Recall question: does higher unmployment rate entail worse performance for the current President's party?

We can frame this as hypothesis test:

- `$H_0:\ \beta_1 = 0$`, true linear model has slope zero
- `$H_A:\ \beta_1 \neq 0$`, true linear model has slope different than zero; unmployment rate is predcitve of change in seats after midterm election

To reject the null, we use the following test statistic

`$$T = \frac{\text{estimate} - \text{null}}{SE},$$`
which follows a `$t$` distribution with `$n-2$` degrees of freedom.  The 2 comes from the linear model having two parameters: `$\beta_0$`, intercept, and `$\beta_1$`, slope.

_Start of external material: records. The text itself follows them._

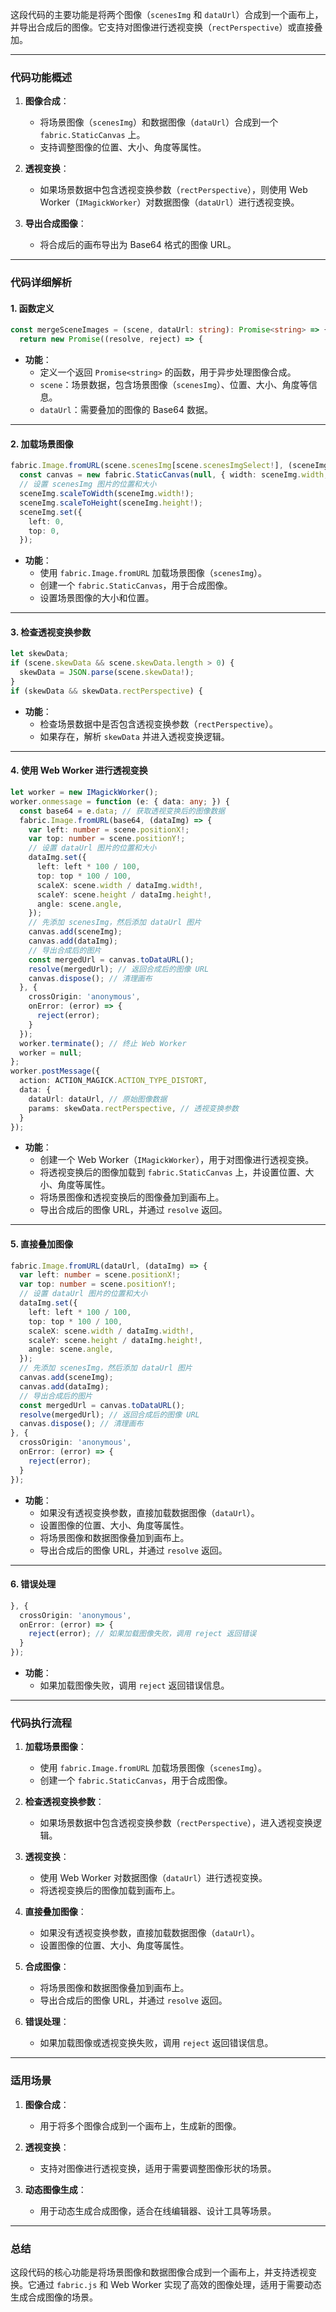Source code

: 这段代码的主要功能是将两个图像（`scenesImg` 和 `dataUrl`）合成到一个画布上，并导出合成后的图像。它支持对图像进行透视变换（`rectPerspective`）或直接叠加。

---

### **代码功能概述**
1. **图像合成**：
   - 将场景图像（`scenesImg`）和数据图像（`dataUrl`）合成到一个 `fabric.StaticCanvas` 上。
   - 支持调整图像的位置、大小、角度等属性。

2. **透视变换**：
   - 如果场景数据中包含透视变换参数（`rectPerspective`），则使用 Web Worker（`IMagickWorker`）对数据图像（`dataUrl`）进行透视变换。

3. **导出合成图像**：
   - 将合成后的画布导出为 Base64 格式的图像 URL。

---

### **代码详细解析**

#### **1. 函数定义**
```typescript
const mergeSceneImages = (scene, dataUrl: string): Promise<string> => {
  return new Promise((resolve, reject) => {
```
- **功能**：
  - 定义一个返回 `Promise<string>` 的函数，用于异步处理图像合成。
  - `scene`：场景数据，包含场景图像（`scenesImg`）、位置、大小、角度等信息。
  - `dataUrl`：需要叠加的图像的 Base64 数据。

---

#### **2. 加载场景图像**
```typescript
fabric.Image.fromURL(scene.scenesImg[scene.scenesImgSelect!], (sceneImg) => {
  const canvas = new fabric.StaticCanvas(null, { width: sceneImg.width, height: sceneImg.height });
  // 设置 scenesImg 图片的位置和大小
  sceneImg.scaleToWidth(sceneImg.width!);
  sceneImg.scaleToHeight(sceneImg.height!);
  sceneImg.set({
    left: 0,
    top: 0,
  });
```
- **功能**：
  - 使用 `fabric.Image.fromURL` 加载场景图像（`scenesImg`）。
  - 创建一个 `fabric.StaticCanvas`，用于合成图像。
  - 设置场景图像的大小和位置。

---

#### **3. 检查透视变换参数**
```typescript
let skewData;
if (scene.skewData && scene.skewData.length > 0) {
  skewData = JSON.parse(scene.skewData!);
}
if (skewData && skewData.rectPerspective) {
```
- **功能**：
  - 检查场景数据中是否包含透视变换参数（`rectPerspective`）。
  - 如果存在，解析 `skewData` 并进入透视变换逻辑。

---

#### **4. 使用 Web Worker 进行透视变换**
```typescript
let worker = new IMagickWorker();
worker.onmessage = function (e: { data: any; }) {
  const base64 = e.data; // 获取透视变换后的图像数据
  fabric.Image.fromURL(base64, (dataImg) => {
    var left: number = scene.positionX!;
    var top: number = scene.positionY!;
    // 设置 dataUrl 图片的位置和大小
    dataImg.set({
      left: left * 100 / 100,
      top: top * 100 / 100,
      scaleX: scene.width / dataImg.width!,
      scaleY: scene.height / dataImg.height!,
      angle: scene.angle,
    });
    // 先添加 scenesImg，然后添加 dataUrl 图片
    canvas.add(sceneImg);
    canvas.add(dataImg);
    // 导出合成后的图片
    const mergedUrl = canvas.toDataURL();
    resolve(mergedUrl); // 返回合成后的图像 URL
    canvas.dispose(); // 清理画布
  }, {
    crossOrigin: 'anonymous',
    onError: (error) => {
      reject(error);
    }
  });
  worker.terminate(); // 终止 Web Worker
  worker = null;
};
worker.postMessage({
  action: ACTION_MAGICK.ACTION_TYPE_DISTORT,
  data: {
    dataUrl: dataUrl, // 原始图像数据
    params: skewData.rectPerspective, // 透视变换参数
  }
});
```
- **功能**：
  - 创建一个 Web Worker（`IMagickWorker`），用于对图像进行透视变换。
  - 将透视变换后的图像加载到 `fabric.StaticCanvas` 上，并设置位置、大小、角度等属性。
  - 将场景图像和透视变换后的图像叠加到画布上。
  - 导出合成后的图像 URL，并通过 `resolve` 返回。

---

#### **5. 直接叠加图像**
```typescript
fabric.Image.fromURL(dataUrl, (dataImg) => {
  var left: number = scene.positionX!;
  var top: number = scene.positionY!;
  // 设置 dataUrl 图片的位置和大小
  dataImg.set({
    left: left * 100 / 100,
    top: top * 100 / 100,
    scaleX: scene.width / dataImg.width!,
    scaleY: scene.height / dataImg.height!,
    angle: scene.angle,
  });
  // 先添加 scenesImg，然后添加 dataUrl 图片
  canvas.add(sceneImg);
  canvas.add(dataImg);
  // 导出合成后的图片
  const mergedUrl = canvas.toDataURL();
  resolve(mergedUrl); // 返回合成后的图像 URL
  canvas.dispose(); // 清理画布
}, {
  crossOrigin: 'anonymous',
  onError: (error) => {
    reject(error);
  }
});
```
- **功能**：
  - 如果没有透视变换参数，直接加载数据图像（`dataUrl`）。
  - 设置图像的位置、大小、角度等属性。
  - 将场景图像和数据图像叠加到画布上。
  - 导出合成后的图像 URL，并通过 `resolve` 返回。

---

#### **6. 错误处理**
```typescript
}, {
  crossOrigin: 'anonymous',
  onError: (error) => {
    reject(error); // 如果加载图像失败，调用 reject 返回错误
  }
});
```
- **功能**：
  - 如果加载图像失败，调用 `reject` 返回错误信息。

---

### **代码执行流程**
1. **加载场景图像**：
   - 使用 `fabric.Image.fromURL` 加载场景图像（`scenesImg`）。
   - 创建一个 `fabric.StaticCanvas`，用于合成图像。

2. **检查透视变换参数**：
   - 如果场景数据中包含透视变换参数（`rectPerspective`），进入透视变换逻辑。

3. **透视变换**：
   - 使用 Web Worker 对数据图像（`dataUrl`）进行透视变换。
   - 将透视变换后的图像加载到画布上。

4. **直接叠加图像**：
   - 如果没有透视变换参数，直接加载数据图像（`dataUrl`）。
   - 设置图像的位置、大小、角度等属性。

5. **合成图像**：
   - 将场景图像和数据图像叠加到画布上。
   - 导出合成后的图像 URL，并通过 `resolve` 返回。

6. **错误处理**：
   - 如果加载图像或透视变换失败，调用 `reject` 返回错误信息。

---

### **适用场景**
1. **图像合成**：
   - 用于将多个图像合成到一个画布上，生成新的图像。

2. **透视变换**：
   - 支持对图像进行透视变换，适用于需要调整图像形状的场景。

3. **动态图像生成**：
   - 用于动态生成合成图像，适合在线编辑器、设计工具等场景。

---

### **总结**
这段代码的核心功能是将场景图像和数据图像合成到一个画布上，并支持透视变换。它通过 `fabric.js` 和 Web Worker 实现了高效的图像处理，适用于需要动态生成合成图像的场景。

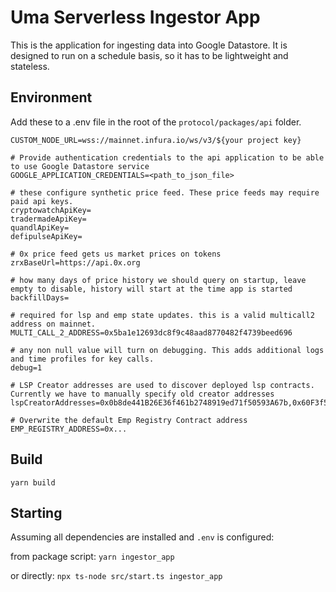 # Uma Serverless Ingestor App

This is the application for ingesting data into Google Datastore. It is designed to run on a schedule basis, so it has to be lightweight and stateless.

## Environment

Add these to a .env file in the root of the `protocol/packages/api` folder.

```
CUSTOM_NODE_URL=wss://mainnet.infura.io/ws/v3/${your project key}

# Provide authentication credentials to the api application to be able to use Google Datastore service
GOOGLE_APPLICATION_CREDENTIALS=<path_to_json_file>

# these configure synthetic price feed. These price feeds may require paid api keys.
cryptowatchApiKey=
tradermadeApiKey=
quandlApiKey=
defipulseApiKey=

# 0x price feed gets us market prices on tokens
zrxBaseUrl=https://api.0x.org

# how many days of price history we should query on startup, leave empty to disable, history will start at the time app is started
backfillDays=

# required for lsp and emp state updates. this is a valid multicall2 address on mainnet.
MULTI_CALL_2_ADDRESS=0x5ba1e12693dc8f9c48aad8770482f4739beed696

# any non null value will turn on debugging. This adds additional logs and time profiles for key calls.
debug=1

# LSP Creator addresses are used to discover deployed lsp contracts. Currently we have to manually specify old creator addresses
lspCreatorAddresses=0x0b8de441B26E36f461b2748919ed71f50593A67b,0x60F3f5DDE708D097B7F092EFaB2E085AC0a82F42,0x31C893843685f1255A26502eaB5379A3518Aa5a9,0x9504b4ab8cd743b06074757d3B1bE3a3aF9cea10

# Overwrite the default Emp Registry Contract address
EMP_REGISTRY_ADDRESS=0x...
```

## Build

`yarn build`

## Starting

Assuming all dependencies are installed and `.env` is configured:

from package script:
`yarn ingestor_app`

or directly:
`npx ts-node src/start.ts ingestor_app`
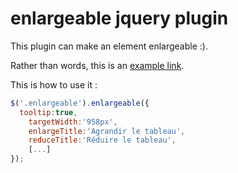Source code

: enlargeable jquery plugin
===========

This plugin can make an element enlargeable :).

Rather than words, this is an <a href="http://jsfiddle.net/popallo/fwVwJ/" target="_blank">example link</a>.

This is how to use it :
```javascript
$('.enlargeable').enlargeable({
  tooltip:true,
	targetWidth:'958px',
	enlargeTitle:'Agrandir le tableau',
	reduceTitle:'Réduire le tableau',
	[...]
});
```
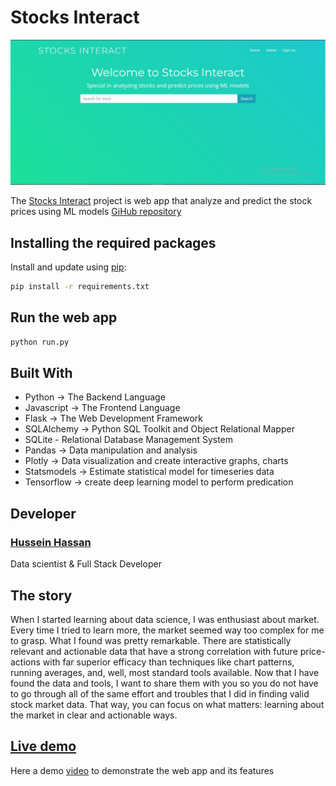 # Stocks Interact

![image](application/static/img/lp.JPG)

The [Stocks Interact](https://sotcksinteract.onrender.com) project is web app that analyze and predict the stock prices using ML models [GiHub repository](https://github.com/husseinhassan92/Stocks_Interact.git)


## Installing the required packages

Install and update using [pip](https://pip.pypa.io/en/stable/quickstart/):

```bash
pip install -r requirements.txt
```

## Run the web app

```bash
python run.py
```
## Built With
- Python -> The Backend Language
- Javascript -> The Frontend Language
- Flask -> The Web Development Framework
- SQLAlchemy -> Python SQL Toolkit and Object Relational Mapper
- SQLite - Relational Database Management System
- Pandas -> Data manipulation and analysis
- Plotly -> Data visualization and create interactive graphs, charts
- Statsmodels -> Estimate statistical model for timeseries data
- Tensorflow -> create deep learning model to perform predication

## Developer
### [Hussein Hassan](https://www.linkedin.com/in/hussein-hassan-513725256/)
Data scientist & Full Stack Developer

## The story 
When I started learning about data science, I was enthusiast about market. Every time I tried to learn more, the market seemed way too complex for me to grasp.
What I found was pretty remarkable. There are statistically relevant and actionable data that have a strong correlation with future price-actions with far superior efficacy than techniques like chart patterns, running averages, and, well, most standard tools available.
Now that I have found the data and tools, I want to share them with you so you do not have to go through all of the same effort and troubles that I did in finding valid stock market data. That way, you can focus on what matters: learning about the market in clear and actionable ways.

## [Live demo](https://youtu.be/Z7xWvJ-psWE)
Here a demo [video](https://youtu.be/Z7xWvJ-psWE) to demonstrate the web app and its features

* This course will not teach how to compute SE - just use the R table output.
* Let's build the linear model

]

.pull-right[

``` r
lm(house_change~unemp, data=not_gd_data) |> tidy() |> kable(digits=c(0, 3, 3, 3, 3))
```

|term        | estimate| std.error| statistic| p.value|
|:-----------|--------:|---------:|---------:|-------:|
|(Intercept) |   -7.364|     5.155|    -1.429|   0.165|
|unemp       |   -0.890|     0.835|    -1.066|   0.296|

* From this we see the following predictive model:

$$
`\begin{aligned}
&\texttt{Percent change House seats for Pres's party}  \newline \\
&\qquad\qquad= -7.36 - 0.89 \times \texttt{(unemployment rate)}
\end{aligned}`
$$
* Predicts greater unemployment rate implies worse performance in House midterm election
* Is there significant evidence that the "true" linear model has a negative slope?
* `$T = \frac{-0.890-0}{0.835 } = -1.066$` matches table output.
* We are testing two-sided alternative `$(\beta_1 \neq 0)$`,<br> so p-value is (left-side area + right-side area):

``` r
2 * pt(-1.066, df = nrow(not_gd_data) - 2)
#> [1] 0.2958637
```
]

---
### Practice 
* IMS 22.12(a,b)
* IMS 22.13(a,b)
* IMS 24.3(a,b)

* Take 3 minutes to think about the problem, discuss with your neighbors
* I'll call on one of you and ask what your thoughts are for how to approach the problem
* Not expecting you to have the right answer!  Just want to hear how you approach the problem, then help guide you through thinking about the next steps!